For sale: a piece of Robin Hood history
I have chosen this article, not because, like the author, I grew up near Sherwood Forest (although that is true aswell!!) but because it gives me an opportunity to continue my theme on the under valued beauty of the Southern Pennines. A landscape with little in the way of formal designations but soon hopefully to become a Local Nature Partnership Area. Robin Hood had inside knowledge he retreated here to be nursed only to be tragically done to death! The place in question is the Kirklees Estate near Halifax. The article tells us:
“Legend has it that the outlaw was murdered by a waspish prioress 600 years ago, while she nursed him in the priory’s gatehouse, which is included in the sale. Before he died, he is said to have asked his most trusted friend, Little John, to help him shoot his last arrow and to bury him where it landed. His supposed tomb is 60 yards from the gatehouse.
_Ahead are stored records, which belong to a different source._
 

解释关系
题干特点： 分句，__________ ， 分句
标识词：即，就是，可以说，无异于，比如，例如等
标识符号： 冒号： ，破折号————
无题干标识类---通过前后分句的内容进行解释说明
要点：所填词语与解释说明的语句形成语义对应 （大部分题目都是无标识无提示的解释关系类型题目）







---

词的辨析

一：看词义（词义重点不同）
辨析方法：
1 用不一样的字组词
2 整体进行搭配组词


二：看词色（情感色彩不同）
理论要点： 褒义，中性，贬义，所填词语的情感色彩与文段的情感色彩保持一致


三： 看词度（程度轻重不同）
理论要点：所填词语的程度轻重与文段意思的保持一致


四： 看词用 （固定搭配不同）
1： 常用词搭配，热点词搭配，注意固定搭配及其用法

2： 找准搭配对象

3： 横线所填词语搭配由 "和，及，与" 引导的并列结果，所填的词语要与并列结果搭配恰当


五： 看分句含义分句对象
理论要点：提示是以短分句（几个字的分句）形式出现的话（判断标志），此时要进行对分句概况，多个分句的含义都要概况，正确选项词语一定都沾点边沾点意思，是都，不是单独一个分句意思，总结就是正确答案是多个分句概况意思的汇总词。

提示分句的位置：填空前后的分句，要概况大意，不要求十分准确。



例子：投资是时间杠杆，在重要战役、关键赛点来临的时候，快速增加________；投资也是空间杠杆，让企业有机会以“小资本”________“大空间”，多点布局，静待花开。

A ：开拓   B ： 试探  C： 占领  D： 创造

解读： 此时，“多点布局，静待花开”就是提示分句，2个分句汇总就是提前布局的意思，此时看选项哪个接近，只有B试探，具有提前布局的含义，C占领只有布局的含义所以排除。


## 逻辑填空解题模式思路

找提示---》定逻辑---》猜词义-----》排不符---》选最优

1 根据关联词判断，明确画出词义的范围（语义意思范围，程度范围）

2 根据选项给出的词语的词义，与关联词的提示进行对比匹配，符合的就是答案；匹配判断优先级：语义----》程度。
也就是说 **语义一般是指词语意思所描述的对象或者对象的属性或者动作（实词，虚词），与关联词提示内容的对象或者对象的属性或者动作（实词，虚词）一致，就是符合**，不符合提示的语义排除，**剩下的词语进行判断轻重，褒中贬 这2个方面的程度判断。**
The estate, which was the seat of the Armytage family since 1565, is looking for in excess of £7 million as a whole, or in lots. The last Armytage to live there was the late great-uncle of Telegraph racing correspondent Marcus Armytage. Today, Kirklees is run by trustees.
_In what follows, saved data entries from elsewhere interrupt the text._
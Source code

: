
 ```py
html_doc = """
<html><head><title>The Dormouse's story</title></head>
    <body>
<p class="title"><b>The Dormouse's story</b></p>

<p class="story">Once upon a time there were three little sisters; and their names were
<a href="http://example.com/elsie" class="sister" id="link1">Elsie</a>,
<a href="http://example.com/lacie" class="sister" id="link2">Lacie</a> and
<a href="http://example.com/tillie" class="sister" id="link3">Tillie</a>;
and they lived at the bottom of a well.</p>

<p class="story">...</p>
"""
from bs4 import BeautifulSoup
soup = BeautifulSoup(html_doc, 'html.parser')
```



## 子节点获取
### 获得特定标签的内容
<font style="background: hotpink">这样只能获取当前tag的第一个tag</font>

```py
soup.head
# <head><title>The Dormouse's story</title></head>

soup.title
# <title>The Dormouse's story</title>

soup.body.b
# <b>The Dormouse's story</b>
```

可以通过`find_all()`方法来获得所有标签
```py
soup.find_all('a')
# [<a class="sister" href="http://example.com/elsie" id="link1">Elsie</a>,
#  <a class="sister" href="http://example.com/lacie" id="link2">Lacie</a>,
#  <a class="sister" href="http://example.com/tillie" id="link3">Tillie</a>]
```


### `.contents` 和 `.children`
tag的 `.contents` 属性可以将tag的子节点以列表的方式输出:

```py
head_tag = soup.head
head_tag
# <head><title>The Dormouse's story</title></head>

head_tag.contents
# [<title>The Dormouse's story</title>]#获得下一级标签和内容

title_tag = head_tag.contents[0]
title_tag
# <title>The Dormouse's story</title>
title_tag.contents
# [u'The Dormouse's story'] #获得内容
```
Marcus’s father, Roddy, the retired racehorse trainer, also lives in Yorkshire – albeit in a mere six acres. He knew Kirklees when it was a massive 8,000 acres, much of it where the M62 now snakes.
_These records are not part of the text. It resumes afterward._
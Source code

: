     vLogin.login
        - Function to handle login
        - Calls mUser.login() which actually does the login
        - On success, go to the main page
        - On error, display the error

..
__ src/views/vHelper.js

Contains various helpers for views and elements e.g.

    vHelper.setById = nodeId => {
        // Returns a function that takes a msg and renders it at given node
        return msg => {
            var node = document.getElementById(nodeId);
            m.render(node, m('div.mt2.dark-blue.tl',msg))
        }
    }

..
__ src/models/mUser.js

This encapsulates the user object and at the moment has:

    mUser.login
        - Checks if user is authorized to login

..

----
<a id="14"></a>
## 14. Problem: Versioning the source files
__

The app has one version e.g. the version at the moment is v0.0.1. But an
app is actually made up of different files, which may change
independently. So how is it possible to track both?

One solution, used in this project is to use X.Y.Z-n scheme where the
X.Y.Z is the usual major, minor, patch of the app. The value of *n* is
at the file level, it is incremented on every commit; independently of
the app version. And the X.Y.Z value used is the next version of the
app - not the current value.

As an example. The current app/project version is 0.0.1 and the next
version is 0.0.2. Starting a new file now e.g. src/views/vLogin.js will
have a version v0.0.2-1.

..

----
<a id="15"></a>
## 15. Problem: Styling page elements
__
Whilst I am on the theme of Local Nature Partnerships, one of the biggest challenges those involved in them face is meaningfully engaging the private sector. There has been much rumbling and toing and froing in terms of the relationship between the LNP idea and LEPS in this context. Do any Hinterland readers have a positive experience of engagement between LEPs and pro to LNPs they can offer to me as a positive example of good practice?